Un vagabundo del alba y Mario Vargas Llosa
Foto que se aprecia en el estuche que resguarda el Volumen VI de sus
Obras completas, Ensayos literarios I
(Galaxia Gutenberg/Círculo de lectores, Barcelona, 2005)
Y al unísono en toda la novela se trasmina la mirada crítica del autor. “Áspera verdad: la materia prima de la literatura no es la felicidad sino la infelicidad humana, y los escritores, como los buitres, se alimentan de carroña”, dijo en Historia secreta de una novela (Tusquets Editor, 1971).
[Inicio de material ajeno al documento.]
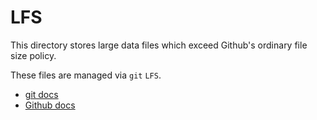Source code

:# LFS

This directory stores large data files which exceed Github's ordinary file size policy.

These files are managed via `git` `LFS`.

- [git docs](https://git-lfs.github.com)
- [Github docs](https://docs.github.com/en/repositories/working-with-files/managing-large-files/installing-git-large-file-storage)
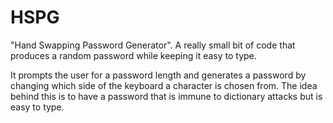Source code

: HSPG
====

"Hand Swapping Password Generator". A really small bit of code that produces a random password while keeping it easy to type.

It prompts the user for a password length and generates a password by changing which side of the keyboard a character is chosen from. The idea behind this is to have a password that is immune to dictionary attacks but is easy to type.
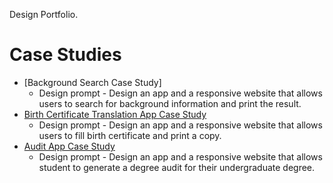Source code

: Design Portfolio.

# Case Studies
* [Background Search Case Study]
  * Design prompt - Design an app and a responsive website that allows users to search for background information and print the result.
* [Birth Certificate Translation App Case Study](https://docs.google.com/presentation/d/1IOuuVHJMjw3mkLnMwXemYZi-FjJgjIJj4lu2SO6DyJM/edit?usp=sharing)
	* Design prompt - Design an app and a responsive website that allows users to fill birth certificate and print a copy.
* [Audit App Case Study](https://docs.google.com/presentation/d/10YhHmS-qxpoc2nbW_kv1fZwfPuprLGq9rQR0lGlzG5Y/edit#slide=id.p)
	* Design prompt - Design an app and a responsive website that allows student to generate a degree audit for their undergraduate degree.
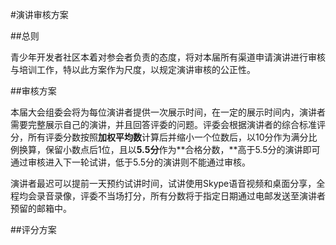 #演讲审核方案

##总则

青少年开发者社区本着对参会者负责的态度，将对本届所有渠道申请演讲进行审核与培训工作，特以此方案作为尺度，以规定演讲审核的公正性。

##审核方案

本届大会组委会将为每位演讲者提供一次展示时间，在一定的展示时间内，演讲者需要完整展示自己的演讲，并且回答评委的问题。评委会根据演讲者的综合标准评分，所有评委分数按照**加权平均数**计算后并缩小一个位数后，以10分作为满分比例换算，保留小数点后1位，且以**5.5分**作为**合格分数，**高于5.5分的演讲即可通过审核进入下一轮试讲，低于5.5分的演讲则不能通过审核。

演讲者最迟可以提前一天预约试讲时间，试讲使用Skype语音视频和桌面分享，全程均会录音录像，评委不当场打分，所有分数将于指定日期通过电邮发送至演讲者预留的邮箱中。

##评分方案

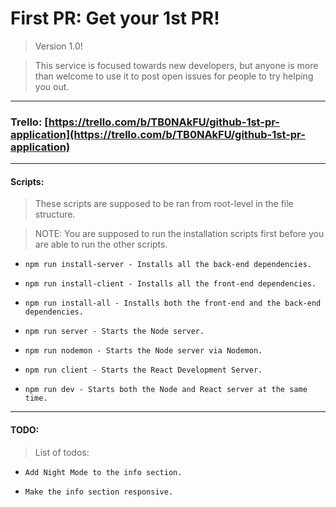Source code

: # First PR: Get your 1st PR!

> Version 1.0!

> This service is focused towards new developers, but anyone is more than welcome to use it to post open issues for people to try helping you out.

---

### Trello: [https://trello.com/b/TB0NAkFU/github-1st-pr-application](https://trello.com/b/TB0NAkFU/github-1st-pr-application)

---

#### Scripts:

> These scripts are supposed to be ran from root-level in the file structure.

> NOTE: You are supposed to run the installation scripts first before you are able to run the other scripts.

* `npm run install-server - Installs all the back-end dependencies.`

* `npm run install-client - Installs all the front-end dependencies.`

* `npm run install-all - Installs both the front-end and the back-end dependencies.`

* `npm run server - Starts the Node server.`

* `npm run nodemon - Starts the Node server via Nodemon.`

* `npm run client - Starts the React Development Server.`

* `npm run dev - Starts both the Node and React server at the same time.`

---

#### TODO:

> List of todos:

* `Add Night Mode to the info section.`

* `Make the info section responsive.`

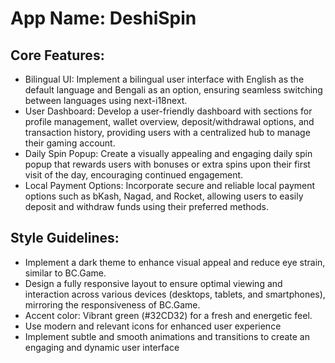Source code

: # **App Name**: DeshiSpin

## Core Features:

- Bilingual UI: Implement a bilingual user interface with English as the default language and Bengali as an option, ensuring seamless switching between languages using next-i18next.
- User Dashboard: Develop a user-friendly dashboard with sections for profile management, wallet overview, deposit/withdrawal options, and transaction history, providing users with a centralized hub to manage their gaming account.
- Daily Spin Popup: Create a visually appealing and engaging daily spin popup that rewards users with bonuses or extra spins upon their first visit of the day, encouraging continued engagement.
- Local Payment Options: Incorporate secure and reliable local payment options such as bKash, Nagad, and Rocket, allowing users to easily deposit and withdraw funds using their preferred methods.

## Style Guidelines:

- Implement a dark theme to enhance visual appeal and reduce eye strain, similar to BC.Game.
- Design a fully responsive layout to ensure optimal viewing and interaction across various devices (desktops, tablets, and smartphones), mirroring the responsiveness of BC.Game.
- Accent color: Vibrant green (#32CD32) for a fresh and energetic feel.
- Use modern and relevant icons for enhanced user experience
- Implement subtle and smooth animations and transitions to create an engaging and dynamic user interface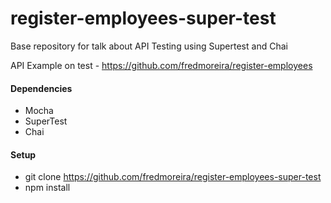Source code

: # register-employees-super-test

Base repository for talk about API Testing using Supertest and Chai

API Example on test - https://github.com/fredmoreira/register-employees

#### Dependencies

* Mocha
* SuperTest
* Chai

#### Setup
* git clone https://github.com/fredmoreira/register-employees-super-test
* npm install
Por ejemplo, en la contaminación del entorno originada por la International Petroleum Company; en los relatos, anécdotas y detalles que dan cuenta de la extrema pobreza y del rezago de la mayoría de los habitantes (en Talara, Piura y Amotape); en la segregación racial y clasista que separa y contrapone a los lugareños de las zonas reservadas donde viven los gringos y los oficiales de la Base Aérea; en el fuero militar (ídem impunidad) que hace intocables a los milicos; en la subestimación y displicencia de los oficiales de la aviación hacia los guardias civiles; en el consabido lugar común de que “los peces gordos” (los hombres del poder, ídem la mafia) pueden no resolver o manipular un crimen; y en el relevante hecho de que entre los móviles del sádico asesinato de Palomino Molero sobresalen, a imagen y semejanza de una hedionda pus, los arraigados prejuicios xenófobos con que los blancos menosprecian y maltratan a los cholos.   


Mario Vargas Llosa, ¿Quién mató a Palomino Molero? Biblioteca Breve, Seix Barral. 1ª reimpresión mexicana. México, junio de 1986. 190 pp.